## [PROBLEM DESCRIPTION]
Go through the lines below and copy any that hold the string "textcolor".

(GIVEN RECORDS)

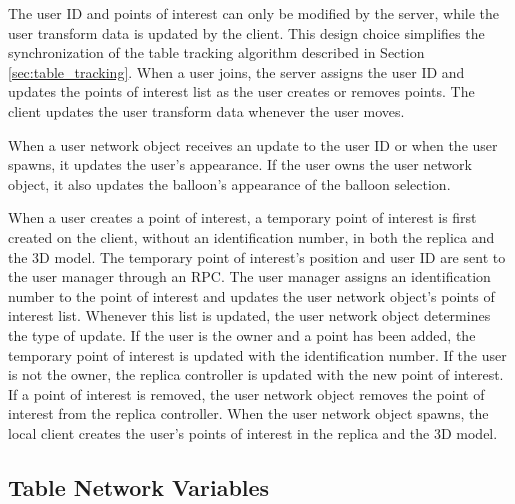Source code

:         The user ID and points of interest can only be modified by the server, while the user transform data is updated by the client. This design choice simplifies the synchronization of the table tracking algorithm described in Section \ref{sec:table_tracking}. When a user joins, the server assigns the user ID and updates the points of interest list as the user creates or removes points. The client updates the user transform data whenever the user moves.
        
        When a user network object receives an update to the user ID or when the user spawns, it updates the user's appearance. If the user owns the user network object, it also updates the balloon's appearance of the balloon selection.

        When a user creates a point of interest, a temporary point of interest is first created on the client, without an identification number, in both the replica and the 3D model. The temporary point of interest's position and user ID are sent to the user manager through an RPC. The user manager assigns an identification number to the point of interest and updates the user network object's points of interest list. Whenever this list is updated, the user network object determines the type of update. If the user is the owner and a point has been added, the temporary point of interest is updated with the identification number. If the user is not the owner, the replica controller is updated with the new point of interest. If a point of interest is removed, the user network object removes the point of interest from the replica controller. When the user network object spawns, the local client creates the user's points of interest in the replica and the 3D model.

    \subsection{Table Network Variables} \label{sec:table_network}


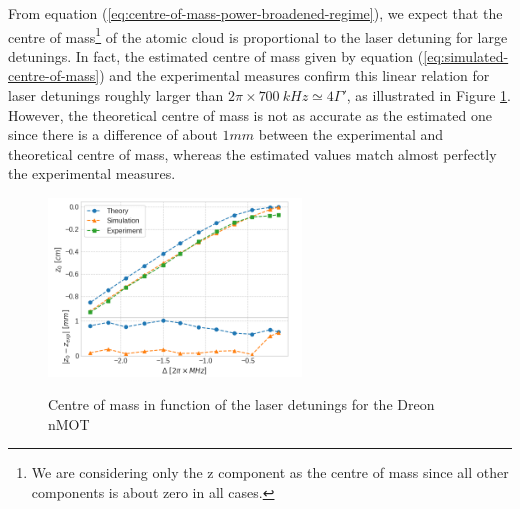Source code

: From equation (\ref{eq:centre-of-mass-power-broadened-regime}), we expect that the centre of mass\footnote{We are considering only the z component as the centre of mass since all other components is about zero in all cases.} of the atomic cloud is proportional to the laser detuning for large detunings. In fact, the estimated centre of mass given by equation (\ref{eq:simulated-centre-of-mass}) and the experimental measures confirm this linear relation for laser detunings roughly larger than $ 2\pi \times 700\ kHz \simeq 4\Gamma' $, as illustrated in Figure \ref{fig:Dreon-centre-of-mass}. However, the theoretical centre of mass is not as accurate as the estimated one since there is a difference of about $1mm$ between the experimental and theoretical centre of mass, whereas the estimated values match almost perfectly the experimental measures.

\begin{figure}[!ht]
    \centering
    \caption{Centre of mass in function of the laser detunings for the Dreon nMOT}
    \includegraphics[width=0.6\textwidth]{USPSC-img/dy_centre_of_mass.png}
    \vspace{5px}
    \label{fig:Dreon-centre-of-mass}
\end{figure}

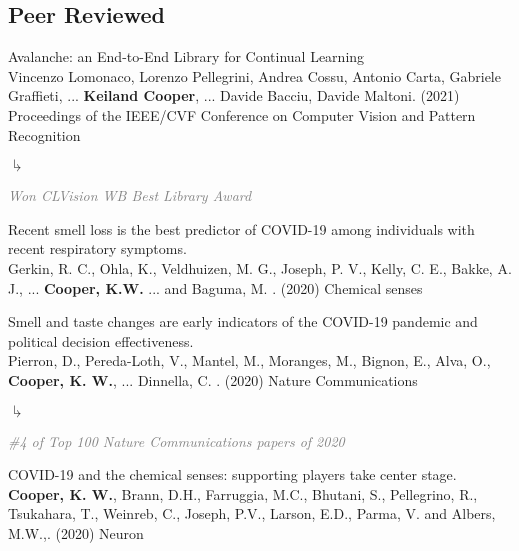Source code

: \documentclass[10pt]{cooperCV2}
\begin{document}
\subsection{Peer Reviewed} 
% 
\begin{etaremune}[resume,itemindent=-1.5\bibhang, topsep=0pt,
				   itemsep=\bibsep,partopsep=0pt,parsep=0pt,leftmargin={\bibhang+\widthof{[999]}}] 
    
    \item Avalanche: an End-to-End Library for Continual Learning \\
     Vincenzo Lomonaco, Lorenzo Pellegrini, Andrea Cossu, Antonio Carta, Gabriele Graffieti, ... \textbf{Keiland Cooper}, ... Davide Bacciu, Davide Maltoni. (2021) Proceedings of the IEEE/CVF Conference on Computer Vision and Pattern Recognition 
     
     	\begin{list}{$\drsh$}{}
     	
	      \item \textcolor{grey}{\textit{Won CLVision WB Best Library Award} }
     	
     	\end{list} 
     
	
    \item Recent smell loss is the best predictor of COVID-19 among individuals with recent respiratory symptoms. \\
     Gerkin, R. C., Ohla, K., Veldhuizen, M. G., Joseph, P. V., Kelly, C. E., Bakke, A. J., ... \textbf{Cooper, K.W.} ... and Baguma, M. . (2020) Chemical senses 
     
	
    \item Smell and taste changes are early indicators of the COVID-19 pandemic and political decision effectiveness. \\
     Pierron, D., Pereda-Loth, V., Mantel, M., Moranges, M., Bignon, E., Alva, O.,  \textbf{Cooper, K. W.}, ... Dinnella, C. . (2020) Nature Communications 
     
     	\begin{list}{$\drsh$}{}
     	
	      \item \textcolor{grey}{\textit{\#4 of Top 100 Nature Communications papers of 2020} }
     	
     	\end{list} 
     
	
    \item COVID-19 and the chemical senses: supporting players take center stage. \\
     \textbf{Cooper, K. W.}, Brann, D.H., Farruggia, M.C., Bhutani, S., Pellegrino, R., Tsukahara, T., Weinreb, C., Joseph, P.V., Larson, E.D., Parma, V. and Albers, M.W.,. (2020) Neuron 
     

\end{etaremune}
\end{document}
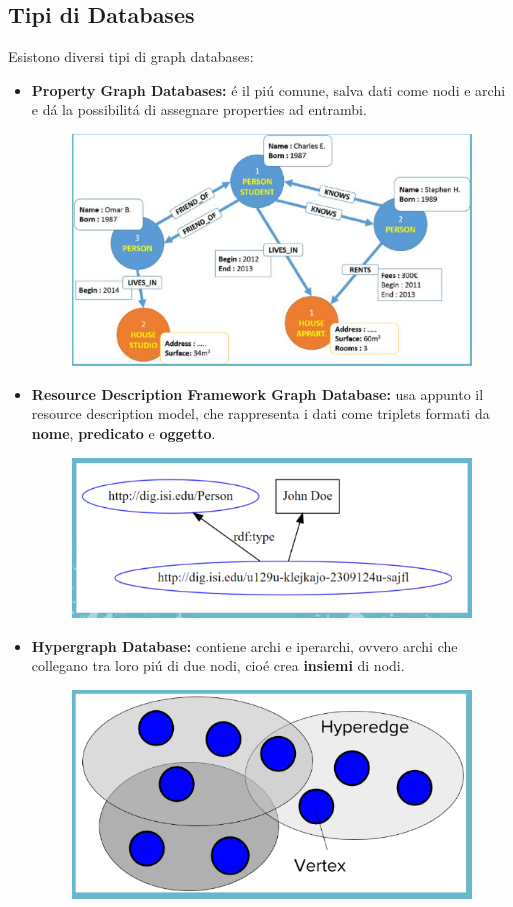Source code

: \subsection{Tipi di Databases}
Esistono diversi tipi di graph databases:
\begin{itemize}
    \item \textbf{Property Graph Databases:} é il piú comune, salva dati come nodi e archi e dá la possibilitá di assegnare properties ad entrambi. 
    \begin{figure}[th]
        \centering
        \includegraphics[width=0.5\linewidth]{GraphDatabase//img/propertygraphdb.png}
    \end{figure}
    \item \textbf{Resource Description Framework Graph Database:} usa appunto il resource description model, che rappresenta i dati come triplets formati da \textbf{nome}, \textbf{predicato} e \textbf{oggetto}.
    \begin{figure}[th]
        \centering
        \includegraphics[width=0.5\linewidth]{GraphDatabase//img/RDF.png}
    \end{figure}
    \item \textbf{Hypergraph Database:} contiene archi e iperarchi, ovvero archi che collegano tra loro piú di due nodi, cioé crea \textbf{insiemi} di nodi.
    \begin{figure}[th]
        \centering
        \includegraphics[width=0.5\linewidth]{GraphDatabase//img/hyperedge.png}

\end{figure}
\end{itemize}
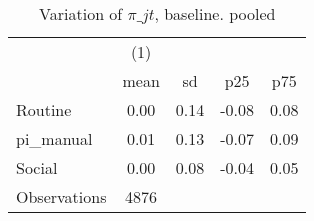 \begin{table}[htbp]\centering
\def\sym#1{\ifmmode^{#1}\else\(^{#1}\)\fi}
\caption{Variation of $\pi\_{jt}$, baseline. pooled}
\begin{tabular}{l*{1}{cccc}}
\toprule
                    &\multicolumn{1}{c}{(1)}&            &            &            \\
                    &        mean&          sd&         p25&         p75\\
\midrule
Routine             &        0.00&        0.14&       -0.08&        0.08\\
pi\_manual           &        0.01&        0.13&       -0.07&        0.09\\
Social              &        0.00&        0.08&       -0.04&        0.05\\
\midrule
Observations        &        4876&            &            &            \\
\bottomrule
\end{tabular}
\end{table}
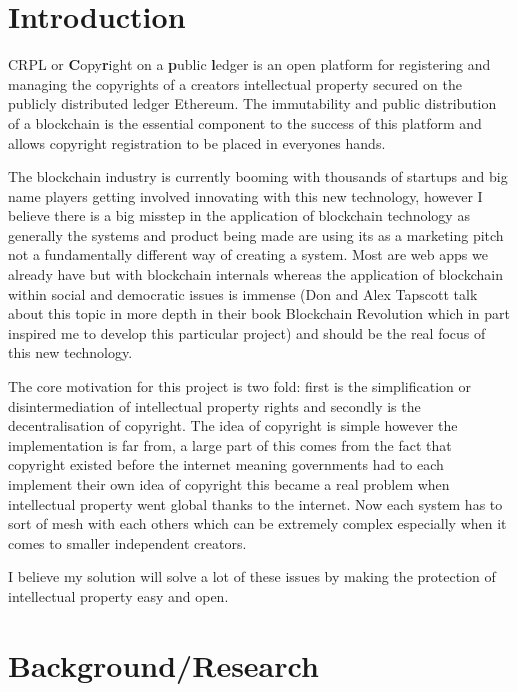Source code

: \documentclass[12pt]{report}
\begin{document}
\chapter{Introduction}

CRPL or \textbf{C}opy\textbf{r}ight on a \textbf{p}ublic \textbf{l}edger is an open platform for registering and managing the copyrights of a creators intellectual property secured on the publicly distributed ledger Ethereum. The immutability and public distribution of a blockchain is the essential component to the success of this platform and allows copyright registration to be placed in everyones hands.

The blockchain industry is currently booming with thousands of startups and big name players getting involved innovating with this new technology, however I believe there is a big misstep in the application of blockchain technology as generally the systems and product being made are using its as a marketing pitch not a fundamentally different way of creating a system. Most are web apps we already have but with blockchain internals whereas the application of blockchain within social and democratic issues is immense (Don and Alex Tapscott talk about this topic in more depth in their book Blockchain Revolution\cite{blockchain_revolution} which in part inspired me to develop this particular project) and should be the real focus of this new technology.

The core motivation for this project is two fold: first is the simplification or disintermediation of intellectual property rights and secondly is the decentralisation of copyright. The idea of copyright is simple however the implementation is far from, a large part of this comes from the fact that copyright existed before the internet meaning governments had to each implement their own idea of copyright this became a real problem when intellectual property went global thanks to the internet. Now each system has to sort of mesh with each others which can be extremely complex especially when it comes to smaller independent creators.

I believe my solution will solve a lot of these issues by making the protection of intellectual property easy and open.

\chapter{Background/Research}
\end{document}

(End GIVEN RECORDS)
(GIVEN RECORDS)

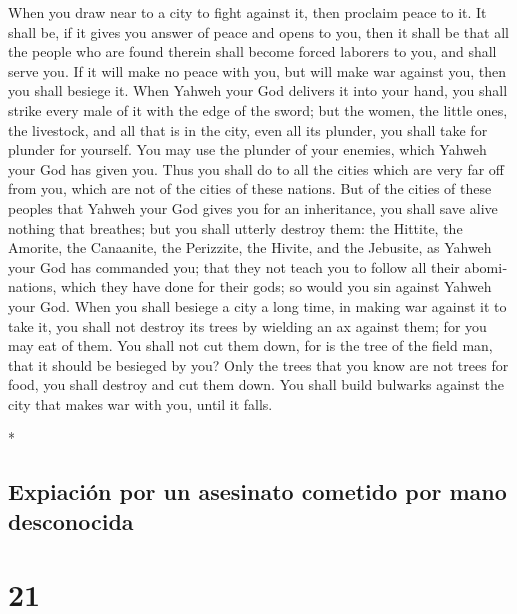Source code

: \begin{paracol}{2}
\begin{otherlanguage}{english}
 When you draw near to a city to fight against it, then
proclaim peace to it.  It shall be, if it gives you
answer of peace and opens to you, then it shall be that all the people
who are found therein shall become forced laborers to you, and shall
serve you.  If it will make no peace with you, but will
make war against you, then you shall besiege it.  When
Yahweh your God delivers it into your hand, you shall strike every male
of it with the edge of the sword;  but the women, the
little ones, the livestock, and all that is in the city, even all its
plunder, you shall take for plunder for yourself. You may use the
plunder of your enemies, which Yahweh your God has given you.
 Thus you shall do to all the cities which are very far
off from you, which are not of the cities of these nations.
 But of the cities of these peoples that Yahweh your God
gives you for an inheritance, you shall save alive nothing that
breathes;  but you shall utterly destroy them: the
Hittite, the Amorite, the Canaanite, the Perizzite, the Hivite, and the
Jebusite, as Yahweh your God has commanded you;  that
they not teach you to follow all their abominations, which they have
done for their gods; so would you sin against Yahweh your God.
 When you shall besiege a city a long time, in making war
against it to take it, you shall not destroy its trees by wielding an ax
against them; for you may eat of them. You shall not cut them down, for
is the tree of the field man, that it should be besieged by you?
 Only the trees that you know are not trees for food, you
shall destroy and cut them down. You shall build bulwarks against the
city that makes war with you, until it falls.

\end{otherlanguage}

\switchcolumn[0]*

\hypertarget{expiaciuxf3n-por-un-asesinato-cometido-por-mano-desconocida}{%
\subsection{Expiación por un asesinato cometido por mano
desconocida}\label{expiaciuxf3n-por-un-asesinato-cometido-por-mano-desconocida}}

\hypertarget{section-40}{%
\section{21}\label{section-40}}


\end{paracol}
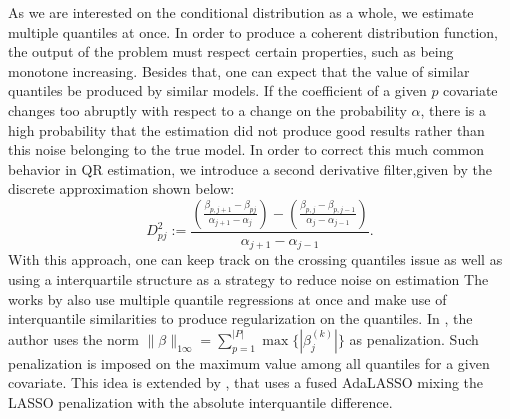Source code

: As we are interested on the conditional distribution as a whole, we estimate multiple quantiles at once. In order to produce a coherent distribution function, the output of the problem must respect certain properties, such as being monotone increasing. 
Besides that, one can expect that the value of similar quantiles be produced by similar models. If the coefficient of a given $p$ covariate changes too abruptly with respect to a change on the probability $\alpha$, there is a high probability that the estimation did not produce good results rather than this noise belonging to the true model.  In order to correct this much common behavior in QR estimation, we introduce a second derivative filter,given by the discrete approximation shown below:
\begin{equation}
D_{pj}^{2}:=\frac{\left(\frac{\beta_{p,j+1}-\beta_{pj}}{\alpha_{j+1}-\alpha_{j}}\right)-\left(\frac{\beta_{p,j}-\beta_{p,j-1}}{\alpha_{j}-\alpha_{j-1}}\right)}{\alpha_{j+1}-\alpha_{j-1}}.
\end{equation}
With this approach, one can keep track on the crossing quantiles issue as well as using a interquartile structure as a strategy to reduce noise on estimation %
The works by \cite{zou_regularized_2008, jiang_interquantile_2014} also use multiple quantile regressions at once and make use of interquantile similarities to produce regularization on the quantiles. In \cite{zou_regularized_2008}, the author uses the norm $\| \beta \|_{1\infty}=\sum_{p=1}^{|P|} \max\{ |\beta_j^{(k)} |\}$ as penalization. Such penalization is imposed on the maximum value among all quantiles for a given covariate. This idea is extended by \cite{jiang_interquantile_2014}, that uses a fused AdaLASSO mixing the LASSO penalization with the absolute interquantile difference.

(End GIVEN RECORDS)
(GIVEN RECORDS)

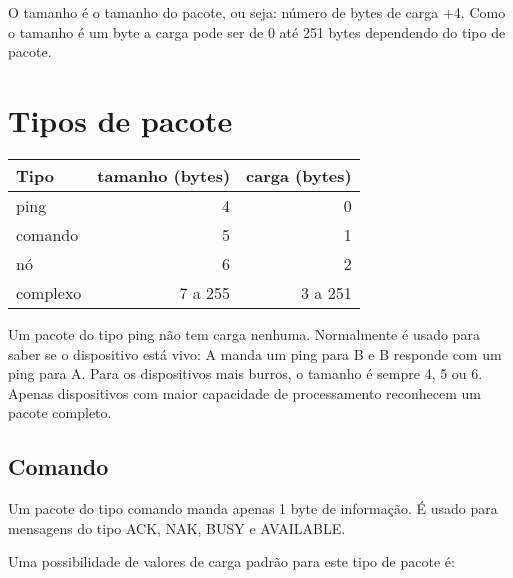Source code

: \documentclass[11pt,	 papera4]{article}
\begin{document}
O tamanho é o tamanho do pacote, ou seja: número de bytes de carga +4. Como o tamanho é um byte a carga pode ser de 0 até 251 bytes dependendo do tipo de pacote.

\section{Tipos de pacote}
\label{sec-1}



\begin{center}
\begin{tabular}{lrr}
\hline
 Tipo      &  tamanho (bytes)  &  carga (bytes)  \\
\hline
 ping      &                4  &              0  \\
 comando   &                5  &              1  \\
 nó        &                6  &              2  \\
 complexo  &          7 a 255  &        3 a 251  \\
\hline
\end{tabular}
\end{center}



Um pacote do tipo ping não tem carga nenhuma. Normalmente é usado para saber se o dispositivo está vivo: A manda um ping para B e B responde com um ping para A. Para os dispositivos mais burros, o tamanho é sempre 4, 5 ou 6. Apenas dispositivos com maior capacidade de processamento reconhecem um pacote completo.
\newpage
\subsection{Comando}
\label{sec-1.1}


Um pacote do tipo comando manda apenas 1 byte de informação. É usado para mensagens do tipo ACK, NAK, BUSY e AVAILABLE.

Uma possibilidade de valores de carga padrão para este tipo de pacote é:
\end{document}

(End GIVEN RECORDS)

## [EXERCISE RESULT]
	      \item \textcolor{grey}{\textit{Won CLVision WB Best Library Award} }
	      \item \textcolor{grey}{\textit{\#4 of Top 100 Nature Communications papers of 2020} }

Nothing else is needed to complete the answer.